[DATA]:

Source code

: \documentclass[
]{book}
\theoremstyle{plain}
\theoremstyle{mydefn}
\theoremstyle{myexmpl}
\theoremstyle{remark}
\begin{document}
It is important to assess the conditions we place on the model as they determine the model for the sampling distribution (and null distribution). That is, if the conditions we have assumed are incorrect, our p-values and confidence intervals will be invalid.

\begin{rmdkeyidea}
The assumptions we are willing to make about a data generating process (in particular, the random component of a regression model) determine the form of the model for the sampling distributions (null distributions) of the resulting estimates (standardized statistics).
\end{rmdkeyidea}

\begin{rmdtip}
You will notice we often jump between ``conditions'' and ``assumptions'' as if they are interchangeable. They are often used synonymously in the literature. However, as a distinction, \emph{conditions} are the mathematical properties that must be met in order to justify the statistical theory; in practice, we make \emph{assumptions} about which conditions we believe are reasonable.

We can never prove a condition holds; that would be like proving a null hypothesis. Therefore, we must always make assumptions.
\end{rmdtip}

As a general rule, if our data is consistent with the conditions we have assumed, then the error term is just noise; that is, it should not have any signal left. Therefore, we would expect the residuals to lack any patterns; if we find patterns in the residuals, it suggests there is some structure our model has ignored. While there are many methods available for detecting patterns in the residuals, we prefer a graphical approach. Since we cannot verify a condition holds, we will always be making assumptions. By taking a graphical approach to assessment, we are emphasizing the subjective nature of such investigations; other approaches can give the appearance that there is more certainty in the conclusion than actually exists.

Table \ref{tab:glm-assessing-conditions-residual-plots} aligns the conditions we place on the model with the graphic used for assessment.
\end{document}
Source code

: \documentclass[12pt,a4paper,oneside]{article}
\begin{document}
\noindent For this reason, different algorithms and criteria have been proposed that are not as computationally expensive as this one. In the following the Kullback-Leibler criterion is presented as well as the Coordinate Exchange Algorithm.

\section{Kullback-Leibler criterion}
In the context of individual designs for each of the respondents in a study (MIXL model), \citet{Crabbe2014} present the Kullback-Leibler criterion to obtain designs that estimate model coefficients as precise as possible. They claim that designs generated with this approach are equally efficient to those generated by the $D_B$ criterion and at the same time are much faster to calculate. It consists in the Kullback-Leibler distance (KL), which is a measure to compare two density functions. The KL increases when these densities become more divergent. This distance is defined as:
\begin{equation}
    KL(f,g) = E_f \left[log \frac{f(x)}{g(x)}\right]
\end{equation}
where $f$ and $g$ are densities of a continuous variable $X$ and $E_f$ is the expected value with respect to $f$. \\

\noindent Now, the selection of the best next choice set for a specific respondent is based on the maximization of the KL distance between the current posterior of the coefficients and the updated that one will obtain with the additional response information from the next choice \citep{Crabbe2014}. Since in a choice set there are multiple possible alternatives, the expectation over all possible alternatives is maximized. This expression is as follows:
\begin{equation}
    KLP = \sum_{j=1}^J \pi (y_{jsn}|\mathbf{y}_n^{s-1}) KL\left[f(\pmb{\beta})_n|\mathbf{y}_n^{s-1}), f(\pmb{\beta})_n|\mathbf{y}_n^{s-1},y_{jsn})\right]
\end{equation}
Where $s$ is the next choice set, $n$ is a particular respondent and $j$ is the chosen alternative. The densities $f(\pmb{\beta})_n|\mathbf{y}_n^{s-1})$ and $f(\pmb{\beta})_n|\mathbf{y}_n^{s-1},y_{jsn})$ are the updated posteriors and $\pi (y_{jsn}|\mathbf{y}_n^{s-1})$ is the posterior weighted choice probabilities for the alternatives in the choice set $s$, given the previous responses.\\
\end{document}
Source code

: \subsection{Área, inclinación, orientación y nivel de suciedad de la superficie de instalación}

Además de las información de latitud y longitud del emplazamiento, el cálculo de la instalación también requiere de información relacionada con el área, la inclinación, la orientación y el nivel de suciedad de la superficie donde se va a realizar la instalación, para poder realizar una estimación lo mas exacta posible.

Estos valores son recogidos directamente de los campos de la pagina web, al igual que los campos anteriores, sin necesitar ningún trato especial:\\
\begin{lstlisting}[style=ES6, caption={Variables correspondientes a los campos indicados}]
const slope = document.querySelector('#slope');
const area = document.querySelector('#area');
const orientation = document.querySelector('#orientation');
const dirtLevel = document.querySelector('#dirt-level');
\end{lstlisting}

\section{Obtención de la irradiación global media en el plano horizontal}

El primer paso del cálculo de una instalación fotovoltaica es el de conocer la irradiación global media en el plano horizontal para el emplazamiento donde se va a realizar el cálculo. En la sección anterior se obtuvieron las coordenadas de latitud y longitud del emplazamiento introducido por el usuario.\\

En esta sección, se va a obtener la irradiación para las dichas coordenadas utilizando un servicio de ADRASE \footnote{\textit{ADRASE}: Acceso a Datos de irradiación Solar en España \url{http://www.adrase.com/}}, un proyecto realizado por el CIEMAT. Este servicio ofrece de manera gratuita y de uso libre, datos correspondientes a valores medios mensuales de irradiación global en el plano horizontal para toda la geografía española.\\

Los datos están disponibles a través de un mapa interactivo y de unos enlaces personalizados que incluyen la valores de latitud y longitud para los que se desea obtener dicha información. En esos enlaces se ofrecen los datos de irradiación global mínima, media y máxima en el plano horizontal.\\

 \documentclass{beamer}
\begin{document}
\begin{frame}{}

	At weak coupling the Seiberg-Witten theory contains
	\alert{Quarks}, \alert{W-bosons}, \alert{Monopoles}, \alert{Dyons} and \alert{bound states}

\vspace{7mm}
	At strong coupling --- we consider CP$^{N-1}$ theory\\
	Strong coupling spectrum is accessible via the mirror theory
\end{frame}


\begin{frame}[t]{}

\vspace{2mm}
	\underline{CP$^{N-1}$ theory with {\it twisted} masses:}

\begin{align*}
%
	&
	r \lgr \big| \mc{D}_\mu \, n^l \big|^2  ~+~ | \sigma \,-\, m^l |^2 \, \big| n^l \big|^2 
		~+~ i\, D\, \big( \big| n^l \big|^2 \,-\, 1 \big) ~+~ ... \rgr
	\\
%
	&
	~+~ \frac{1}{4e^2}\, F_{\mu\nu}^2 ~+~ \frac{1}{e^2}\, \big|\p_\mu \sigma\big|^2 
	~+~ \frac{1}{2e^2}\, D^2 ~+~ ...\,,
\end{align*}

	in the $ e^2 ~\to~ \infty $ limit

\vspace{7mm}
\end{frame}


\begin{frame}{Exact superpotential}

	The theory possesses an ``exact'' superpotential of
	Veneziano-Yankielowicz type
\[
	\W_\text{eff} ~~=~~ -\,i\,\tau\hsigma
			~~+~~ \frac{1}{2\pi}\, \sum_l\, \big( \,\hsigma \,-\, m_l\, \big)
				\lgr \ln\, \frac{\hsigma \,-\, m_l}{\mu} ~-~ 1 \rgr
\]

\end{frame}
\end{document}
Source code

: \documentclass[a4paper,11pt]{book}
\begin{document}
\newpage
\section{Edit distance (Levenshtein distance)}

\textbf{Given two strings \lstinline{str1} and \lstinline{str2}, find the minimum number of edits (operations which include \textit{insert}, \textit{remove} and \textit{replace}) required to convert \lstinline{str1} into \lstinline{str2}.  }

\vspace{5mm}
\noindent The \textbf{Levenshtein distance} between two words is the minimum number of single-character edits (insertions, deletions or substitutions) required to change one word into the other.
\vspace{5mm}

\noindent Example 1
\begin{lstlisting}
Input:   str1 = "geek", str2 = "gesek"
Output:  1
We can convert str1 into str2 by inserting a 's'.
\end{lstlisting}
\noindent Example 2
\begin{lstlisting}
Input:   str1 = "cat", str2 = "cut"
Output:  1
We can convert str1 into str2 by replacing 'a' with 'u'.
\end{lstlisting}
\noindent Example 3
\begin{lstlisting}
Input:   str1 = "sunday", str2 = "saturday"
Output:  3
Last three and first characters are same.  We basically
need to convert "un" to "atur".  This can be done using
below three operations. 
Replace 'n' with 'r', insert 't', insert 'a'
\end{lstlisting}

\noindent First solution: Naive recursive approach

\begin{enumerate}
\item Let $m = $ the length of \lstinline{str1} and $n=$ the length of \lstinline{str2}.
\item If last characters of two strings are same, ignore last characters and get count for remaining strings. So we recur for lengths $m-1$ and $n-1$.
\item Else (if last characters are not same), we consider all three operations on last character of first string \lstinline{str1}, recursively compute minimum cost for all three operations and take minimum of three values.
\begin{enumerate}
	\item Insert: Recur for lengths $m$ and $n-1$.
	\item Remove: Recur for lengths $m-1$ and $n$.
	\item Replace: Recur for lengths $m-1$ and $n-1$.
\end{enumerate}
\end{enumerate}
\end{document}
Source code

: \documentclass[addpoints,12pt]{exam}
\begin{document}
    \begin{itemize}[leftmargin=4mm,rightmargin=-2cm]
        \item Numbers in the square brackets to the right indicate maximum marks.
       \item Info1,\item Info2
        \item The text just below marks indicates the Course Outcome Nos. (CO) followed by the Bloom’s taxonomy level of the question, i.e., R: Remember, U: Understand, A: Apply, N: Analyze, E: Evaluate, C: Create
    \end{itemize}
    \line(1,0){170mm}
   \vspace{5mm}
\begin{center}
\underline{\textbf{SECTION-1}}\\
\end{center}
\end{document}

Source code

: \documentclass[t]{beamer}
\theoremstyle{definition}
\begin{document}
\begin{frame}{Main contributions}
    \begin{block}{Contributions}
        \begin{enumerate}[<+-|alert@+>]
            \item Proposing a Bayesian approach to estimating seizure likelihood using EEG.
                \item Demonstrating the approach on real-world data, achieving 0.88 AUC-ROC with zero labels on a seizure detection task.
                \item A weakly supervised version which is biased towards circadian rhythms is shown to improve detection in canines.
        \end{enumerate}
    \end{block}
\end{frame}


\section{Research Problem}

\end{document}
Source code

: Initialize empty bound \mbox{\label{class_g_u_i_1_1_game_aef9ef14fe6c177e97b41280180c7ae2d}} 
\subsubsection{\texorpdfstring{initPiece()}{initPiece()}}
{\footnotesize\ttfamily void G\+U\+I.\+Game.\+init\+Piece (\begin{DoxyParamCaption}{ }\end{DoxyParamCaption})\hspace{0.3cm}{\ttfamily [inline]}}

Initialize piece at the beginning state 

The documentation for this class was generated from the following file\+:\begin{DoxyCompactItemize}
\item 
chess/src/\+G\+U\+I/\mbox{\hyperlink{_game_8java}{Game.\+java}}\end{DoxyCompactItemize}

[REQUIRED ACTION]:
Copy out the lines of the records above in which the string "from" appears.

[OUTPUT]:
\noindent Now, the selection of the best next choice set for a specific respondent is based on the maximization of the KL distance between the current posterior of the coefficients and the updated that one will obtain with the additional response information from the next choice \citep{Crabbe2014}. Since in a choice set there are multiple possible alternatives, the expectation over all possible alternatives is maximized. This expression is as follows:
The documentation for this class was generated from the following file\+:\begin{DoxyCompactItemize}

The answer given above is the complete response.